From the first line below to the last, reproduce the material exactly and leave out the images.

== Segment start ==

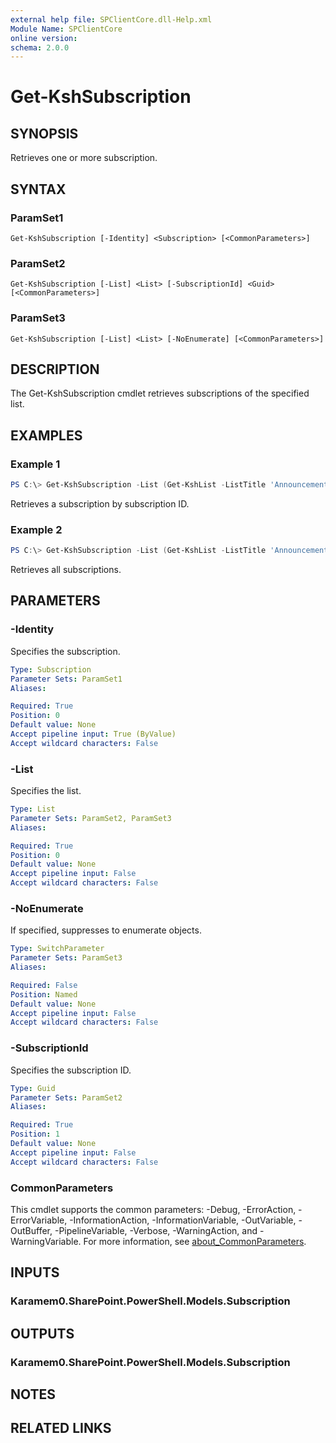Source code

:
 ```yaml
---
external help file: SPClientCore.dll-Help.xml
Module Name: SPClientCore
online version:
schema: 2.0.0
---
```


# Get-KshSubscription

## SYNOPSIS
Retrieves one or more subscription.

## SYNTAX

### ParamSet1
```
Get-KshSubscription [-Identity] <Subscription> [<CommonParameters>]
```

### ParamSet2
```
Get-KshSubscription [-List] <List> [-SubscriptionId] <Guid> [<CommonParameters>]
```

### ParamSet3
```
Get-KshSubscription [-List] <List> [-NoEnumerate] [<CommonParameters>]
```

## DESCRIPTION
The Get-KshSubscription cmdlet retrieves subscriptions of the specified list.

## EXAMPLES

### Example 1
```powershell
PS C:\> Get-KshSubscription -List (Get-KshList -ListTitle 'Announcements') -SubscriptionId '40231e12-904f-430a-aa76-a6487076c36e'
```

Retrieves a subscription by subscription ID.

### Example 2
```powershell
PS C:\> Get-KshSubscription -List (Get-KshList -ListTitle 'Announcements')
```

Retrieves all subscriptions.

## PARAMETERS

### -Identity
Specifies the subscription.

```yaml
Type: Subscription
Parameter Sets: ParamSet1
Aliases:

Required: True
Position: 0
Default value: None
Accept pipeline input: True (ByValue)
Accept wildcard characters: False
```

### -List
Specifies the list.

```yaml
Type: List
Parameter Sets: ParamSet2, ParamSet3
Aliases:

Required: True
Position: 0
Default value: None
Accept pipeline input: False
Accept wildcard characters: False
```

### -NoEnumerate
If specified, suppresses to enumerate objects.

```yaml
Type: SwitchParameter
Parameter Sets: ParamSet3
Aliases:

Required: False
Position: Named
Default value: None
Accept pipeline input: False
Accept wildcard characters: False
```

### -SubscriptionId
Specifies the subscription ID.

```yaml
Type: Guid
Parameter Sets: ParamSet2
Aliases:

Required: True
Position: 1
Default value: None
Accept pipeline input: False
Accept wildcard characters: False
```

### CommonParameters
This cmdlet supports the common parameters: -Debug, -ErrorAction, -ErrorVariable, -InformationAction, -InformationVariable, -OutVariable, -OutBuffer, -PipelineVariable, -Verbose, -WarningAction, and -WarningVariable. For more information, see [about_CommonParameters](http://go.microsoft.com/fwlink/?LinkID=113216).

## INPUTS

### Karamem0.SharePoint.PowerShell.Models.Subscription

## OUTPUTS

### Karamem0.SharePoint.PowerShell.Models.Subscription

## NOTES

## RELATED LINKS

== Segment end ==

* [Solution to the problem]
Source code

:
 ```yaml
---
external help file: SPClientCore.dll-Help.xml
Module Name: SPClientCore
online version:
schema: 2.0.0
---
```


# Get-KshSubscription

## SYNOPSIS
Retrieves one or more subscription.

## SYNTAX

### ParamSet1
```
Get-KshSubscription [-Identity] <Subscription> [<CommonParameters>]
```

### ParamSet2
```
Get-KshSubscription [-List] <List> [-SubscriptionId] <Guid> [<CommonParameters>]
```

### ParamSet3
```
Get-KshSubscription [-List] <List> [-NoEnumerate] [<CommonParameters>]
```

## DESCRIPTION
The Get-KshSubscription cmdlet retrieves subscriptions of the specified list.

## EXAMPLES

### Example 1
```powershell
PS C:\> Get-KshSubscription -List (Get-KshList -ListTitle 'Announcements') -SubscriptionId '40231e12-904f-430a-aa76-a6487076c36e'
```

Retrieves a subscription by subscription ID.

### Example 2
```powershell
PS C:\> Get-KshSubscription -List (Get-KshList -ListTitle 'Announcements')
```

Retrieves all subscriptions.

## PARAMETERS

### -Identity
Specifies the subscription.

```yaml
Type: Subscription
Parameter Sets: ParamSet1
Aliases:

Required: True
Position: 0
Default value: None
Accept pipeline input: True (ByValue)
Accept wildcard characters: False
```

### -List
Specifies the list.

```yaml
Type: List
Parameter Sets: ParamSet2, ParamSet3
Aliases:

Required: True
Position: 0
Default value: None
Accept pipeline input: False
Accept wildcard characters: False
```

### -NoEnumerate
If specified, suppresses to enumerate objects.

```yaml
Type: SwitchParameter
Parameter Sets: ParamSet3
Aliases:

Required: False
Position: Named
Default value: None
Accept pipeline input: False
Accept wildcard characters: False
```

### -SubscriptionId
Specifies the subscription ID.

```yaml
Type: Guid
Parameter Sets: ParamSet2
Aliases:

Required: True
Position: 1
Default value: None
Accept pipeline input: False
Accept wildcard characters: False
```

### CommonParameters
This cmdlet supports the common parameters: -Debug, -ErrorAction, -ErrorVariable, -InformationAction, -InformationVariable, -OutVariable, -OutBuffer, -PipelineVariable, -Verbose, -WarningAction, and -WarningVariable. For more information, see [about_CommonParameters](http://go.microsoft.com/fwlink/?LinkID=113216).

## INPUTS

### Karamem0.SharePoint.PowerShell.Models.Subscription

## OUTPUTS

### Karamem0.SharePoint.PowerShell.Models.Subscription

## NOTES

## RELATED LINKS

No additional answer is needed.